Assignment:
Where the string "forming" appears in a line of the data, show that line.
== Record set ==
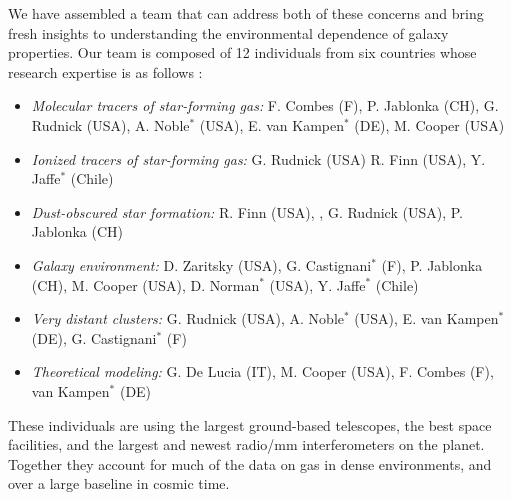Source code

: \documentclass[11pt]{article}
\begin{document}

We have assembled a team that can address both of these concerns and bring fresh insights to understanding the environmental dependence of galaxy properties. Our team is composed of 12 individuals from six countries whose research expertise is as follows :
\vspace{-0.1in}
\begin{itemize} 
\item \textit{Molecular tracers of star-forming gas:} F. Combes (F), P. Jablonka (CH), G. Rudnick (USA),
A. Noble$^*$ (USA), E. van Kampen$^*$ (DE), M. Cooper (USA)
\vspace{-0.1in}
\item \textit{Ionized tracers of star-forming gas:} G. Rudnick (USA) R. Finn (USA), Y. Jaffe$^*$ (Chile) 
\vspace{-0.1in}
\item \textit{Dust-obscured star formation:} R. Finn (USA), , G. Rudnick (USA), P. Jablonka (CH)
\vspace{-0.1in}
\item \textit{Galaxy environment:} D. Zaritsky (USA), G. Castignani$^*$ (F), P. Jablonka (CH), M. Cooper (USA), D. Norman$^*$ (USA), Y. Jaffe$^*$ (Chile)
\vspace{-0.1in}
\item \textit{Very distant clusters:} G. Rudnick (USA), A. Noble$^*$ (USA), E. van Kampen$^*$ (DE), G. Castignani$^*$ (F) 
\vspace{-0.1in}
\item \textit{Theoretical modeling:} G. De Lucia (IT), M. Cooper (USA), F. Combes (F), van Kampen$^*$ (DE)
\end{itemize}
These individuals are using the largest ground-based telescopes, the best space facilities, and the largest and newest radio/mm interferometers on the planet.  Together they account for much of the data on gas in dense environments, and over a large baseline in cosmic time.  
\end{document}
===
Exercise response:
\item \textit{Molecular tracers of star-forming gas:} F. Combes (F), P. Jablonka (CH), G. Rudnick (USA),
\item \textit{Ionized tracers of star-forming gas:} G. Rudnick (USA) R. Finn (USA), Y. Jaffe$^*$ (Chile) 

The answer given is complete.